Technical Methodology

Data and sample

This study analyses English and Welsh charity financial data from the Charity Commission's Public Register of Charities, specifically submissions from five years of recent annual return cycles (2020 to 2024). The data extract was downloaded on XX April XXXX.

Of the public register, three data extracts are used: Charity Annual Return History, Charity Annual Return Part A, and Charity Annual Return Part B. From the Charity Annual Return History extract 'organisation_number', 'registered_charity_number', and 'charity_name' were selected. From the Charity Annual Return Part A extract 'organisation_number', 'ar_cycle_reference', 'total_gross_income', 'total_gross_expenditure', 'income_from_government_contracts', and 'income_from_government_grants' were selected. From the Charity Annual Return Part B extract 'organisation_number', 'ar_cycle_reference', 'income_donations_and_legacies', 'income_other_trading_activities', 'income_charitable_activities', 'income_investments', 'income_other', 'income_endowments', 'reserves', 'funds_endowment', 'funds_unrestricted', 'funds_restricted', and 'funds_total' were selected.

Charity Annual Return Part A and Charity Annual Return Part B were inner joined on 'organisation_number' and 'ar_cycle_reference' before inner joining the merged dataset to Charity Annual Return History on 'organisation_number'. The combination of Part A and Part B data is methodologically significant beyond its role in data validation. Part A records income as classified by statutory funding relationships — government contracts and grants as distinct instruments — while Part B records income as classified by the organisation according to its operational purposes under SORP. Where these classifications differ for the same organisation, the gap captures the institutional hybridity that single-source studies cannot observe. Specifically, the degree to which government-commissioned income has been absorbed into an organisation's core operational identity as charitable activities income rather than recorded as a distinct statutory funding relationship. The government axis therefore measures statutory dependence as funders classify it, while the market axis captures delivery income as organisations classify it. The structural gap between these two representations, visible only through the Part A and Part B combination, is the empirical marker of what Billis (2010) calls entrenched hybridity.

Any charity with less than £500,000 'total_gross_income' in any annual return cycle was excluded from the dataset, producing an initial sample of 21,479 charities. The £500k threshold was chosen for both regulatory and theoretical reasons. In regulatory terms, it aligns with Charity Commission requirements for full SORP compliance.
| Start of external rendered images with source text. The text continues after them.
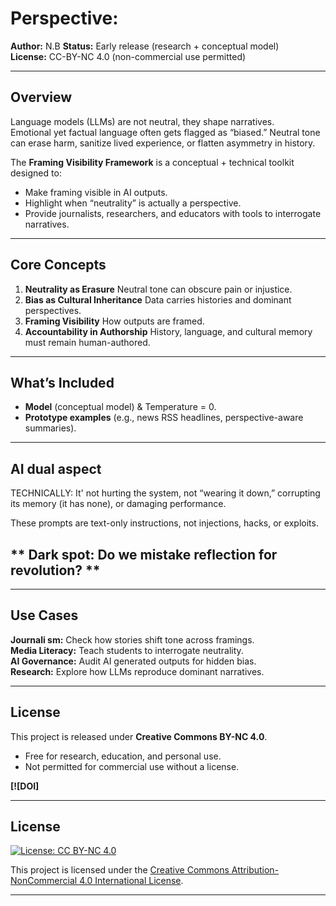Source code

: 

#   Perspective:


**Author:** N.B
**Status:** Early release (research + conceptual model)  
**License:** CC-BY-NC 4.0 (non-commercial use permitted)  

---

##  Overview
Language models (LLMs) are not neutral, they shape narratives.  
Emotional yet factual language often gets flagged as “biased.”   Neutral tone can erase harm, sanitize lived experience, or flatten asymmetry in history.  

The **Framing Visibility Framework** is a conceptual + technical toolkit designed to:  
- Make framing visible in AI outputs.  
- Highlight when “neutrality” is actually a perspective.  
- Provide journalists, researchers, and educators with tools to interrogate narratives.  

---

##  Core Concepts
1. **Neutrality as Erasure**  Neutral tone can obscure pain or injustice.  
2. **Bias as Cultural Inheritance**  Data carries histories and dominant perspectives.  
3. **Framing Visibility**  How outputs are framed.  
4. **Accountability in Authorship**  History, language, and cultural memory must remain human-authored.  

---

##  What’s Included
- **Model** (conceptual model) & Temperature = 0.    
- **Prototype examples** (e.g., news RSS headlines, perspective-aware summaries).  

---
##  AI dual aspect
TECHNICALLY: It' not hurting the system, not “wearing it down,” corrupting its memory (it has none), or damaging performance.

These prompts are text-only instructions, not injections, hacks, or exploits.

** Dark spot: Do we mistake reflection for revolution? **
---

--- 

##  Use Cases
 **Journali
 sm:** Check how stories shift tone across framings.  
 **Media Literacy:** Teach students to interrogate neutrality.  
 **AI Governance:** Audit AI generated outputs for hidden bias.  
 **Research:** Explore how LLMs reproduce dominant narratives.  

---

##  License
This project is released under **Creative Commons BY-NC 4.0**.  
- Free for research, education, and personal use.
- Not permitted for commercial use without a license.  

 
**[![DOI]**


---


## License

[![License: CC BY-NC 4.0](https://img.shields.io/badge/License-CC%20BY--NC%204.0-lightgrey.svg)](https://creativecommons.org/licenses/by-nc/4.0/)

This project is licensed under the 
[Creative Commons Attribution-NonCommercial 4.0 International License](https://creativecommons.org/licenses/by-nc/4.0/).



---



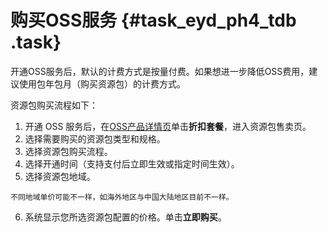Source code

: # 购买OSS服务 {#task_eyd_ph4_tdb .task}

开通OSS服务后，默认的计费方式是按量付费。如果想进一步降低OSS费用，建议使用包年包月（购买资源包）的计费方式。

资源包购买流程如下：

1.   开通 OSS 服务后，在[OSS产品详情页](https://www.aliyun.com/product/oss)单击**折扣套餐**，进入资源包售卖页。 
2.   选择需要购买的资源包类型和规格。 
3.   选择资源包购买流程。 
4.   选择开通时间（支持支付后立即生效或指定时间生效）。 
5.   选择资源包地域。 

    不同地域单价可能不一样，如海外地区与中国大陆地区目前不一样。

6.   系统显示您所选资源包配置的价格。单击**立即购买**。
In theoretical terms, it identifies organisations with sufficient strategic capacity to make deliberate funding portfolio decisions rather than relying on opportunistic resource acquisition. This threshold introduces a risk of selection bias; however, it is defensible insofar as organisations below this level typically lack the professional infrastructure, dedicated fundraising staff, and strategic planning processes required for portfolio management behaviour. The threshold also ensures institutional visibility as charities above £500k income are more likely to interact with similar donors, face comparable regulatory demands, and compete in overlapping resource markets, thereby occupying a shared institutional environment suitable for meaningful archetype comparison.

To validate the accuracy of income data between Part A and Part B, any charities with a variance between 'total_gross_income' in Part A and the sum of 'income_donations_and_legacies', 'income_other_trading_activities', 'income_charitable_activities', 'income_investments', and 'income_other' was excluded. Similarly, to validate accuracy of fund composition filings within Part B, any charity with a variance between 'funds_total' and the sum of 'funds_restricted', 'funds_unrestricted', and 'funds_endowment' was excluded. This produced a refined dataset of 20,695 charities (3.6% exclusion rate, n=784).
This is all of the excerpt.